(Stored data)
□ □ □

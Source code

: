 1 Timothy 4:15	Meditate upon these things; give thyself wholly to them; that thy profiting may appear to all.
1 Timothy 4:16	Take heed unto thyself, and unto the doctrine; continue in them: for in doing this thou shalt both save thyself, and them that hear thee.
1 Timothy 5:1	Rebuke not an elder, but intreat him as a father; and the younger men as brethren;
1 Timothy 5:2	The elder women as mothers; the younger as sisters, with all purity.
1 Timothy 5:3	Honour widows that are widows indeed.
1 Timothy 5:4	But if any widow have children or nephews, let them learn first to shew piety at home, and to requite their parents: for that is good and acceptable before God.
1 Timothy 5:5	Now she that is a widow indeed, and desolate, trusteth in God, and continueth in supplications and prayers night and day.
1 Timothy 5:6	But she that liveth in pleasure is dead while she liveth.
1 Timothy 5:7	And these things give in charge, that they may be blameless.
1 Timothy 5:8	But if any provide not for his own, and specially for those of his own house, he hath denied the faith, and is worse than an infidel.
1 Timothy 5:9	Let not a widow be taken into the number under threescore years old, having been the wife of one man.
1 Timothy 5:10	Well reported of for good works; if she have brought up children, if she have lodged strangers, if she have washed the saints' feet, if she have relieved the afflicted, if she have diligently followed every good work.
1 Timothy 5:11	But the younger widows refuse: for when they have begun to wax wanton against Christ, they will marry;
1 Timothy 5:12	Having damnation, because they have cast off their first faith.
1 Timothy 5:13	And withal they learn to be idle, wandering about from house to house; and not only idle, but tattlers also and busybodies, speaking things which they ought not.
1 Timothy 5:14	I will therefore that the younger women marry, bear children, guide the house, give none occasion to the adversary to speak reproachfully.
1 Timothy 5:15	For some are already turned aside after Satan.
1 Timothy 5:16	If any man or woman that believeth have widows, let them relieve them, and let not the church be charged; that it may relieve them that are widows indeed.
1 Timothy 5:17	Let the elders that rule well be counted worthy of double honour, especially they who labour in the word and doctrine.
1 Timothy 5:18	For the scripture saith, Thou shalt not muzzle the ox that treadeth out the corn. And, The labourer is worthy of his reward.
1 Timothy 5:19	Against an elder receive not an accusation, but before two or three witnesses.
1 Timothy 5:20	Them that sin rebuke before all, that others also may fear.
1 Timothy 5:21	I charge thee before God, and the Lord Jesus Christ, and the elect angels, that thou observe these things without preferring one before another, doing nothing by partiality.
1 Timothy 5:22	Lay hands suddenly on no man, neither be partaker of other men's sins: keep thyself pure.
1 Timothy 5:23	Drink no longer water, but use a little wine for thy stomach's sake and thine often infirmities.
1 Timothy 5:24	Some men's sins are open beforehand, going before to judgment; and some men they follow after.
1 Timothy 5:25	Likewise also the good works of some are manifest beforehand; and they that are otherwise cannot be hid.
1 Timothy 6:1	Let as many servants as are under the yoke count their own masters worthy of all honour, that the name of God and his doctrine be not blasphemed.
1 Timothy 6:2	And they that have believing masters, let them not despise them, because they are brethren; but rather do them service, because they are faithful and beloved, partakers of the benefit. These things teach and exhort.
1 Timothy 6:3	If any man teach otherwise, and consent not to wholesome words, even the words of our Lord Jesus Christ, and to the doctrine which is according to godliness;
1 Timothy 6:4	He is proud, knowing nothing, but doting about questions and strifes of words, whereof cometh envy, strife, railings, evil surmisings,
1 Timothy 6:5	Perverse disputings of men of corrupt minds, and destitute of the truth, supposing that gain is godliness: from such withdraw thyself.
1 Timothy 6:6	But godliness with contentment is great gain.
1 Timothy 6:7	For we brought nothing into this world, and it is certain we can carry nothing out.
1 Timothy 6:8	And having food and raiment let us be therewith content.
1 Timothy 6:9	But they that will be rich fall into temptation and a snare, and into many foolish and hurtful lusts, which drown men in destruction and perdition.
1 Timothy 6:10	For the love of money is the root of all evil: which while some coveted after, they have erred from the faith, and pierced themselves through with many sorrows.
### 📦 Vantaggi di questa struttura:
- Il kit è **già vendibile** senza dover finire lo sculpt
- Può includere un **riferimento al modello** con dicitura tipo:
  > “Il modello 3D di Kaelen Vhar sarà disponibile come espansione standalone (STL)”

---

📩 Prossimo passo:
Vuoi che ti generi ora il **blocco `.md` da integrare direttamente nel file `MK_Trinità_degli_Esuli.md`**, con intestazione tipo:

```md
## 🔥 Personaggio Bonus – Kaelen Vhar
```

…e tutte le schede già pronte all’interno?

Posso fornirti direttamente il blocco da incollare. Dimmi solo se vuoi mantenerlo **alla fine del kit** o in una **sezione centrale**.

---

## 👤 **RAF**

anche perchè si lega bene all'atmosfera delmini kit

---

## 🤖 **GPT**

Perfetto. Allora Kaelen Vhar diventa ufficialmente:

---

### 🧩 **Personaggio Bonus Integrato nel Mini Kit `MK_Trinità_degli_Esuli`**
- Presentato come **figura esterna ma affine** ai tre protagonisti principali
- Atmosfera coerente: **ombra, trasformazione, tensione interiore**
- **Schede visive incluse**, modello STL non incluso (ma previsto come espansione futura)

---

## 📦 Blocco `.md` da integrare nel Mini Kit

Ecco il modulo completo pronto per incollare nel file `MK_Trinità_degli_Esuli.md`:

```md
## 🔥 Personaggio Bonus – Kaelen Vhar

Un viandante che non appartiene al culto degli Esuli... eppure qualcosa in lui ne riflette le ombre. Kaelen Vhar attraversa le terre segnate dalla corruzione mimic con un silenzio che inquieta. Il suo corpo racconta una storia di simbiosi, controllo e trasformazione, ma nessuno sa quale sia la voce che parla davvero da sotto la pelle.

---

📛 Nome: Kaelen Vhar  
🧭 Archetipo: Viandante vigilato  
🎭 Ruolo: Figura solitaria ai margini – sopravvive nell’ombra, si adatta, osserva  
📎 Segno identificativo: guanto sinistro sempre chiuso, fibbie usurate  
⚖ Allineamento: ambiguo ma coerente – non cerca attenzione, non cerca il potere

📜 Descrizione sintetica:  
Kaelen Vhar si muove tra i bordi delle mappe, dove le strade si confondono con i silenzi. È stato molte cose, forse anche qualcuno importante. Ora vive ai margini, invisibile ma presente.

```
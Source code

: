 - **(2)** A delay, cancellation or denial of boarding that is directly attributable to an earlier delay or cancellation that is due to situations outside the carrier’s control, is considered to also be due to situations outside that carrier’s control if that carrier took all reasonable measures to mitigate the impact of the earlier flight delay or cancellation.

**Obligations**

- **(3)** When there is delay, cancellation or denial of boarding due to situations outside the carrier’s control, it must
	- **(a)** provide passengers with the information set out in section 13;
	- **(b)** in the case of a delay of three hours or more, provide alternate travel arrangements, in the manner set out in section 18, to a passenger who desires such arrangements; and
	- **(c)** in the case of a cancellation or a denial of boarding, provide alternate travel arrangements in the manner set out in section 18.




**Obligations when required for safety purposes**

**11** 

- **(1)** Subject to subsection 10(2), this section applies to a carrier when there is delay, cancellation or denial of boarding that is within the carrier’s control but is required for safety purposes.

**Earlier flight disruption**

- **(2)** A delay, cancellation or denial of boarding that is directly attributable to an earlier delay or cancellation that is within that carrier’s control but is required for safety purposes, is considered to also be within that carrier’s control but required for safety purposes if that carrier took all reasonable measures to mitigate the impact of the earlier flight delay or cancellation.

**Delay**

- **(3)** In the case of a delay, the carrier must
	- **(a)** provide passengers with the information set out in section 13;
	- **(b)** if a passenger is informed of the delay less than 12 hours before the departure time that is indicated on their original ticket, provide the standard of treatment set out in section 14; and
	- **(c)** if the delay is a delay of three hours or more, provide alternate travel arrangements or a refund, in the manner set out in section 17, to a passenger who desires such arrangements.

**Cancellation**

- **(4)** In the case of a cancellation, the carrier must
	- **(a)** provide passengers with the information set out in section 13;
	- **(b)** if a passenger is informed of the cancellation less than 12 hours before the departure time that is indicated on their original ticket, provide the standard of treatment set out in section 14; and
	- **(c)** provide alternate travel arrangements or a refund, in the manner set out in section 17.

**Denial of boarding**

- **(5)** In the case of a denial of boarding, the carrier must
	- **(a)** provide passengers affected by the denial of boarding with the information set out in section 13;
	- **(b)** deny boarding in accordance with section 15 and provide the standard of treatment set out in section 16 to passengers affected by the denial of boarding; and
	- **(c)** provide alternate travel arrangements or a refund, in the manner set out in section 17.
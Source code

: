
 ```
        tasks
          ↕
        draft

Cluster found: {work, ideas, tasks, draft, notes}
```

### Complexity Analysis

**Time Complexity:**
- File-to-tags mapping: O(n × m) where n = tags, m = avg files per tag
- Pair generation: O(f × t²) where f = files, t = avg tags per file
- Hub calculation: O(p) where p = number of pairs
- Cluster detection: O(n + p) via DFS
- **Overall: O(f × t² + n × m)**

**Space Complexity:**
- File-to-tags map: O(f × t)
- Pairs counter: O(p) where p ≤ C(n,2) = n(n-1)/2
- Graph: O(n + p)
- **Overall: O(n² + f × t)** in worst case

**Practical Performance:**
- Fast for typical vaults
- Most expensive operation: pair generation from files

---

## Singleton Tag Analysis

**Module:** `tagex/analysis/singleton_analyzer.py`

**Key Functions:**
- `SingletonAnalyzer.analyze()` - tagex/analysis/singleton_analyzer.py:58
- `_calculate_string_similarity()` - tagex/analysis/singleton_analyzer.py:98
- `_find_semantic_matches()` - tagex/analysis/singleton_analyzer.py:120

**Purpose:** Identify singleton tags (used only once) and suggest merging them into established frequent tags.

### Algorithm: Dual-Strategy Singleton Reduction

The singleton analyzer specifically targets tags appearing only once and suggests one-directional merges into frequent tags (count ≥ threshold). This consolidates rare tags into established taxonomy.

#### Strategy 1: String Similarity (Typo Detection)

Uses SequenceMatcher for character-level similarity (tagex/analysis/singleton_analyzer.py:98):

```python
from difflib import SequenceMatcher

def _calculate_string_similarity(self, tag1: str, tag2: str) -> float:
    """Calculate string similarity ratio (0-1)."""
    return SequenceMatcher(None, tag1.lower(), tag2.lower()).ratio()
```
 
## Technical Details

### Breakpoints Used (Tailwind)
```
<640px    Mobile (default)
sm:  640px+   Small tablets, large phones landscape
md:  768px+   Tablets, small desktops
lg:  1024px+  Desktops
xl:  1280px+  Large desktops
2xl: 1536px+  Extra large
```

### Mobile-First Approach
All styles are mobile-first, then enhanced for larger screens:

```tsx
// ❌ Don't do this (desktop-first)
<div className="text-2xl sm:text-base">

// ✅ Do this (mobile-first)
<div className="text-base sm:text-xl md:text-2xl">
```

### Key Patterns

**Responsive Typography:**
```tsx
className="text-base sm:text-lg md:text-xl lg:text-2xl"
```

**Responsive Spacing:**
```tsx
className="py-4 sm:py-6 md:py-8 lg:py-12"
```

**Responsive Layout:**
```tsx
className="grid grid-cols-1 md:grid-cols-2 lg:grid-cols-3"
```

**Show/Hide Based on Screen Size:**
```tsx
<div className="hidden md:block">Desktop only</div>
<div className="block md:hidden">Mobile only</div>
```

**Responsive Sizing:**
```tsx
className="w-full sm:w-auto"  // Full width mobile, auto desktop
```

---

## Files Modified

□ □ □

> [What you are asked to do]: Give again, exactly as written, every line from the first one above through the line that has "of one man." in it.

> [Reply]:
Source code

: 1 Timothy 4:15	Meditate upon these things; give thyself wholly to them; that thy profiting may appear to all.
1 Timothy 4:16	Take heed unto thyself, and unto the doctrine; continue in them: for in doing this thou shalt both save thyself, and them that hear thee.
1 Timothy 5:1	Rebuke not an elder, but intreat him as a father; and the younger men as brethren;
1 Timothy 5:2	The elder women as mothers; the younger as sisters, with all purity.
1 Timothy 5:3	Honour widows that are widows indeed.
1 Timothy 5:4	But if any widow have children or nephews, let them learn first to shew piety at home, and to requite their parents: for that is good and acceptable before God.
1 Timothy 5:5	Now she that is a widow indeed, and desolate, trusteth in God, and continueth in supplications and prayers night and day.
1 Timothy 5:6	But she that liveth in pleasure is dead while she liveth.
1 Timothy 5:7	And these things give in charge, that they may be blameless.
1 Timothy 5:8	But if any provide not for his own, and specially for those of his own house, he hath denied the faith, and is worse than an infidel.
1 Timothy 5:9	Let not a widow be taken into the number under threescore years old, having been the wife of one man.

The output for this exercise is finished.